Muitas pessoas escolheram viver à margem do Rio Paraopeba, porque ali era o lugar em que teriam tudo – ou quase tudo – de que precisam: água para o lazer, para a irrigação, para os animais; espaço para construir suas casas, para estabelecer o refúgio do dia-a-dia atribulado da cidade grande, para desfrutar a aposentadoria após longos anos de trabalho; tempo para estabelecer uma rotina mais adaptada aos ciclos da natureza, para desenvolver suas atividades de trabalho com tranquilidade, para fortalecer os laços familiares com base em filosofias diversas. 

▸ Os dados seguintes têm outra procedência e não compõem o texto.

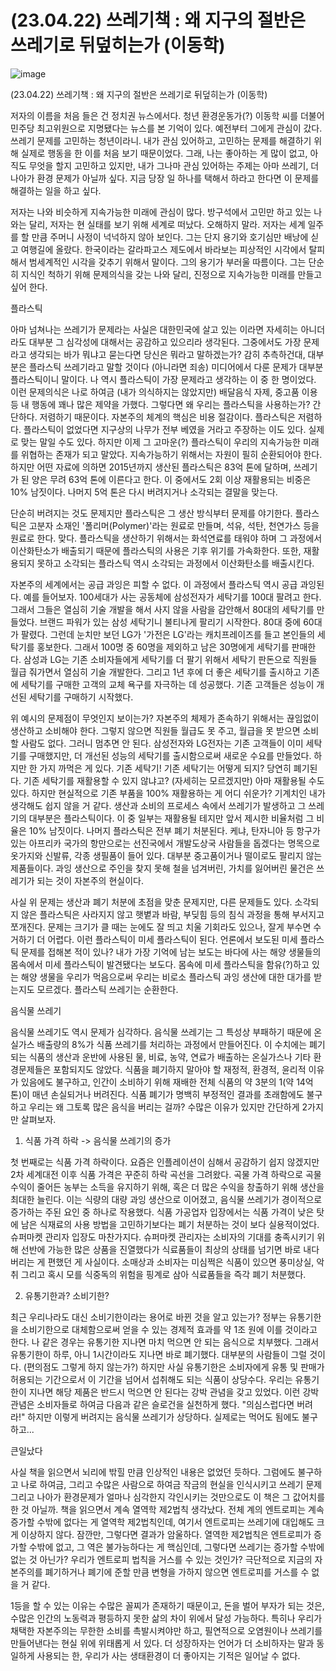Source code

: # (23.04.22) 쓰레기책 : 왜 지구의 절반은 쓰레기로 뒤덮히는가 (이동학)


![image](https://postfiles.pstatic.net/MjAyNTA0MDRfMjAz/MDAxNzQzNzc2OTQ2Mzk4.k7Cnaa_Ga6UJNJOQooaCB8SQpyHKG7kISTtk7aqmon0g.5Dvsh_JXX8BksVsKqDTIOIjdlr1FfjKxXKv2HGyRDP8g.PNG/image.png?type=w773)

(23.04.22) 쓰레기책 : 왜 지구의 절반은 쓰레기로 뒤덮히는가 (이동학)

저자의 이름을 처음 들은 건 정치권 뉴스에서다. 청년 환경운동가(?) 이동학 씨를 더불어민주당 최고위원으로 지명됐다는 뉴스를 본 기억이 있다. 예전부터 그에게 관심이 갔다. 쓰레기 문제를 고민하는 청년이라니. 내가 관심 있어하고, 고민하는 문제를 해결하기 위해 실제로 행동을 한 이를 처음 보기 때문이었다. 그래, 나는 좋아하는 게 많이 없고, 아직도 무엇을 할지 고민하고 있지만, 내가 그나마 관심 있어하는 주제는 아마 쓰레기, 더 나아가 환경 문제가 아닐까 싶다. 지금 당장 일 하나를 택해서 하라고 한다면 이 문제를 해결하는 일을 하고 싶다.

저자는 나와 비슷하게 지속가능한 미래에 관심이 많다. 방구석에서 고민만 하고 있는 나와는 달리, 저자는 현 실태를 보기 위해 세계로 떠났다. 오해하지 말라. 저자는 세계 일주를 할 만큼 주머니 사정이 넉넉하지 않아 보인다. 그는 단지 용기와 호기심만 배낭에 싣고 여행길에 올랐다. 한국이라는 갈라파고스 제도에서 바라보는 피상적인 시각에서 탈피해서 범세계적인 시각을 갖추기 위해서 말이다. 그의 용기가 부러울 따름이다. 그는 단순히 지식인 척하기 위해 문제의식을 갖는 나와 달리, 진정으로 지속가능한 미래를 만들고 싶어 한다.

플라스틱

아마 넘쳐나는 쓰레기가 문제라는 사실은 대한민국에 살고 있는 이라면 자세히는 아니더라도 대부분 그 심각성에 대해서는 공감하고 있으리라 생각된다. 그중에서도 가장 문제라고 생각되는 바가 뭐냐고 묻는다면 당신은 뭐라고 말하겠는가? 감히 추측하건대, 대부분은 플라스틱 쓰레기라고 말할 것이다 (아니라면 죄송) 미디어에서 다룬 문제가 대부분 플라스틱이니 말이다. 나 역시 플라스틱이 가장 문제라고 생각하는 이 중 한 명이었다. 이런 문제의식은 나로 하여금 (내가 의식하지는 않았지만) 배달음식 자제, 중고품 이용 등 내 행동에 꽤나 많은 제약을 가했다. 그렇다면 왜 우리는 플라스틱을 사용하는가? 간단하다. 저렴하기 때문이다. 자본주의 체계의 핵심은 비용 절감이다. 플라스틱은 저렴하다. 플라스틱이 없었다면 지구상의 나무가 전부 베였을 거라고 주장하는 이도 있다. 실제로 맞는 말일 수도 있다. 하지만 이제 그 고마운(?) 플라스틱이 우리의 지속가능한 미래를 위협하는 존재가 되고 말았다. 지속가능하기 위해서는 자원이 필히 순환되어야 한다. 하지만 어떤 자료에 의하면 2015년까지 생산된 플라스틱은 83억 톤에 달하며, 쓰레기가 된 양은 무려 63억 톤에 이른다고 한다. 이 중에서도 2회 이상 재활용되는 비중은 10% 남짓이다. 나머지 5억 톤은 다시 버려지거나 소각되는 결말을 맞는다.

단순히 버려지는 것도 문제지만 플라스틱은 그 생산 방식부터 문제를 야기한다. 플라스틱은 고분자 소재인 '폴리머(Polymer)'라는 원료로 만들며, 석유, 석탄, 천연가스 등을 원료로 한다. 맞다. 플라스틱을 생산하기 위해서는 화석연료를 태워야 하며 그 과정에서 이산화탄소가 배출되기 때문에 플라스틱의 사용은 기후 위기를 가속화한다. 또한, 재활용되지 못하고 소각되는 플라스틱 역시 소각되는 과정에서 이산화탄소를 배출시킨다.

자본주의 세계에서는 공급 과잉은 피할 수 없다. 이 과정에서 플라스틱 역시 공급 과잉된다. 예를 들어보자. 100세대가 사는 공동체에 삼성전자가 세탁기를 100대 팔려고 한다. 그래서 그들은 열심히 기술 개발을 해서 사지 않을 사람을 감안해서 80대의 세탁기를 만들었다. 브랜드 파워가 있는 삼성 세탁기니 불티나게 팔리기 시작한다. 80대 중에 60대가 팔렸다. 그런데 눈치만 보던 LG가 '가전은 LG'라는 캐치프레이즈를 들고 본인들의 세탁기를 홍보한다. 그래서 100명 중 60명을 제외하고 남은 30명에게 세탁기를 판매한다. 삼성과 LG는 기존 소비자들에게 세탁기를 더 팔기 위해서 세탁기 판돈으로 직원들 월급 줘가면서 열심히 기술 개발한다. 그리고 1년 후에 더 좋은 세탁기를 출시하고 기존에 세탁기를 구매한 고객의 교체 욕구를 자극하는 데 성공했다. 기존 고객들은 성능이 개선된 세탁기를 구매하기 시작했다.

위 예시의 문제점이 무엇인지 보이는가? 자본주의 체제가 존속하기 위해서는 끊임없이 생산하고 소비해야 한다. 그렇지 않으면 직원들 월급도 못 주고, 월급을 못 받으면 소비할 사람도 없다. 그러니 멈추면 안 된다. 삼성전자와 LG전자는 기존 고객들이 이미 세탁기를 구매했지만, 더 개선된 성능의 세탁기를 출시함으로써 새로운 수요를 만들었다. 하지만 한 가지 까먹은 게 있다. 기존 세탁기! 기존 세탁기는 어떻게 되지? 당연히 폐기된다. 기존 세탁기를 재활용할 수 있지 않냐고? (자세히는 모르겠지만) 아마 재활용될 수도 있다. 하지만 현실적으로 기존 부품을 100% 재활용하는 게 어디 쉬운가? 기계치인 내가 생각해도 쉽지 않을 거 같다. 생산과 소비의 프로세스 속에서 쓰레기가 발생하고 그 쓰레기의 대부분은 플라스틱이다. 이 중 일부는 재활용될 테지만 앞서 제시한 비율처럼 그 비율은 10% 남짓이다. 나머지 플라스틱은 전부 폐기 처분된다. 케냐, 탄자니아 등 항구가 있는 아프리카 국가의 항만으로는 선진국에서 개발도상국 사람들을 돕겠다는 명목으로 옷가지와 신발류, 각종 생필품이 들어 있다. 대부분 중고품이거나 떨이로도 팔리지 않는 제품들이다. 과잉 생산으로 주인을 찾지 못해 철을 넘겨버린, 가치를 잃어버린 물건은 쓰레기가 되는 것이 자본주의 현실이다.

사실 위 문제는 생산과 폐기 처분에 초점을 맞춘 문제지만, 다른 문제들도 있다. 소각되지 않은 플라스틱은 사라지지 않고 햇볕과 바람, 부딪힘 등의 침식 과정을 통해 부서지고 쪼개진다. 문제는 크기가 클 때는 눈에도 잘 띄고 치울 기회라도 있으나, 잘게 부수면 수거하기 더 어렵다. 이런 플라스틱이 미세 플라스틱이 된다. 언론에서 보도된 미세 플라스틱 문제를 접해본 적이 있나? 내가 가장 기억에 남는 보도는 바다에 사는 해양 생물들의 몸속에서 미세 플라스틱이 발견됐다는 보도다. 몸속에 미세 플라스틱을 함유(?)하고 있는 해양 생물을 우리가 먹음으로써 우리는 비로소 플라스틱 과잉 생산에 대한 대가를 받는지도 모르겠다. 플라스틱 쓰레기는 순환한다.

음식물 쓰레기

음식물 쓰레기도 역시 문제가 심각하다. 음식물 쓰레기는 그 특성상 부패하기 때문에 온실가스 배출량의 8%가 식품 쓰레기를 처리하는 과정에서 만들어진다. 이 수치에는 폐기되는 식품의 생산과 운반에 사용된 물, 비료, 농약, 연료가 배출하는 온실가스나 기타 환경문제들은 포함되지도 않았다. 식품을 폐기하지 말아야 할 재정적, 환경적, 윤리적 이유가 있음에도 불구하고, 인간이 소비하기 위해 재배한 전체 식품의 약 3분의 1(약 14억 톤)이 매년 손실되거나 버려진다. 식품 폐기가 명백히 부정적인 결과를 초래함에도 불구하고 우리는 왜 그토록 많은 음식을 버리는 걸까? 수많은 이유가 있지만 간단하게 2가지만 살펴보자.

1. 식품 가격 하락 -> 음식물 쓰레기의 증가

첫 번째로는 식품 가격 하락이다. 요즘은 인플레이션이 심해서 공감하기 쉽지 않겠지만 2차 세계대전 이후 식품 가격은 꾸준히 하락 곡선을 그려왔다. 곡물 가격 하락으로 곡물 수익이 줄어든 농부는 소득을 유지하기 위해, 혹은 더 많은 수익을 창출하기 위해 생산을 최대한 늘린다. 이는 식량의 대량 과잉 생산으로 이어졌고, 음식물 쓰레기가 경이적으로 증가하는 주된 요인 중 하나로 작용했다. 식품 가공업자 입장에서는 식품 가격이 낮은 탓에 남은 식재료의 사용 방법을 고민하기보다는 폐기 처분하는 것이 보다 실용적이었다. 슈퍼마켓 관리자 입장도 마찬가지다. 슈퍼마켓 관리자는 소비자의 기대를 충족시키기 위해 선반에 가능한 많은 상품을 진열했다가 식료품들이 최상의 상태를 넘기면 바로 내다 버리는 게 편했던 게 사실이다. 소매상과 소비자는 미심쩍은 식품이 있으면 풍미상실, 악취 그리고 혹시 모를 식중독의 위험을 핑계로 삼아 식료품들을 즉각 폐기 처분했다.

2. 유통기한과? 소비기한?

최근 우리나라도 대신 소비기한이라는 용어로 바뀐 것을 알고 있는가? 정부는 유통기한을 소비기한으로 대체함으로써 얻을 수 있는 경제적 효과를 약 1조 원에 이를 것이라고 한다. 나 같은 경우는 유통기한 지나면 마치 먹으면 안 되는 음식으로 치부했다. 그래서 유통기한이 하루, 아니 1시간이라도 지나면 바로 폐기했다. 대부분의 사람들이 그럴 것이다. (편의점도 그렇게 하지 않는가?) 하지만 사실 유통기한은 소비자에게 유통 및 판매가 허용되는 기간으로서 이 기간을 넘어서 섭취해도 되는 식품이 상당수다. 우리는 유통기한이 지나면 해당 제품은 반드시 먹으면 안 된다는 강박 관념을 갖고 있었다. 이런 강박 관념은 소비자들로 하여금 다음과 같은 슬로건을 실천하게 했다. "의심스럽다면 버려라!" 하지만 이렇게 버려지는 음식물 쓰레기가 상당하다. 실제로는 먹어도 됨에도 불구하고...

큰일났다

사실 책을 읽으면서 뇌리에 밖힐 만큼 인상적인 내용은 없었던 듯하다. 그럼에도 불구하고 나로 하여금, 그리고 수많은 사람으로 하여금 작금의 현실을 인식시키고 쓰레기 문제 그리고 나아가 환경문제가 얼마나 심각한지 각인시키는 것만으로도 이 책은 그 값어치를 한 것 아닐까. 책을 읽으면서 계속 열역학 제2법칙 생각났다. 전체 계의 엔트로피는 계속 증가할 수밖에 없다는 게 열역학 제2법칙인데, 여기서 엔트로피는 쓰레기에 대입해도 크게 이상하지 않다. 잠깐만, 그렇다면 결과가 암울하다. 열역한 제2법칙은 엔트로피가 증가할 수밖에 없고, 그 역은 불가능하다는 게 핵심인데, 그렇다면 쓰레기는 증가할 수밖에 없는 것 아닌가? 우리가 엔트로피 법칙을 거스를 수 있는 것인가? 극단적으로 지금의 자본주의를 폐기하거나 폐기에 준할 만큼 변형을 가하지 않으면 엔트로피를 거스를 수 없을 거 같다.

1등을 할 수 있는 이유는 수많은 꼴찌가 존재하기 때문이고, 돈을 벌어 부자가 되는 것은, 수많은 인간의 노동력과 평등하지 못한 삶의 차이 위에서 달성 가능하다. 특히나 우리가 채택한 자본주의는 무한한 소비를 촉발시켜야만 하고, 필연적으로 오염원이나 쓰레기를 만들어낸다는 현실 위에 위태롭게 서 있다. 더 성장하자는 언어가 더 소비하자는 말과 동일하게 사용되는 한, 우리가 사는 생태환경이 더 좋아지는 기적은 일어날 수 없다.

Foto: Daniela Paoliello/Instituto Guaicuy

A opção por morar em comunidades próximas ao Rio pode ter surgido da vontade de se reconectar à natureza, do desejo de ter o cantinho calmo, da passagem da forma de vida entre gerações de uma mesma família, ou até mesmo por status social. Qualquer que seja o caso, o impacto do rompimento da barragem e a poluição das águas provocaram em muitas pessoas a necessidade de se deslocarem de onde viviam e investiram suas economias, seja para buscar um lugar mais seguro para viver, seja para encontrar trabalho ou emprego, seja para poder recuperar o mínimo de dignidade para elas e suas famílias. Todos foram afetados, desde as pequenas propriedades rurais, perpassando condomínios, até chegar às cidades.  E, o que é tão ruim quanto a necessidade, esses eventos obrigaram as pessoas a fazer uma outra escolha, mais trágica e dolorosa, de saírem dos lugares onde pretendiam ter a experiência de seus sonhos. Por vezes, separações na família foram inevitáveis e a juventude precisou migrar para sobreviver. 

Algumas pessoas com as quais o Guaicuy conversou deixam muito clara essa situação após o rompimento:

“Eu, minha esposa, filha e neta ficávamos lá. Afastamos de lá porque não tem mais a água de beber. Eu tive que correr para outros lados porque eu não tenho como ficar lá sem água (…) Eu ficava uns dias na cidade trabalhando e ia para a roça. Tive que mudar minha vida, ficar na cidade, ir mudando para a cidade” (Morador/a, DRP Baú, 30.07.2020).

“Eu não quero vender minha casa, sou aposentado, vou fazer o que em Belo Horizonte? Eu quero ficar é aqui!” (Morador/a, Relatório de Trabalho de Campo, Cachoeira do Choro, 30.07.2020).

Desterritorialização. Essa difícil palavra significa muita coisa: famílias que se separam, filhos longe dos pais, relações de amizade que se distanciam, produções culturais que são afetadas, comunidades que se esvaziam, economias que perdem vigor, sonhos que se frustram. E tudo isso porque o Rio foi poluído. O sonho realizado, desencantou.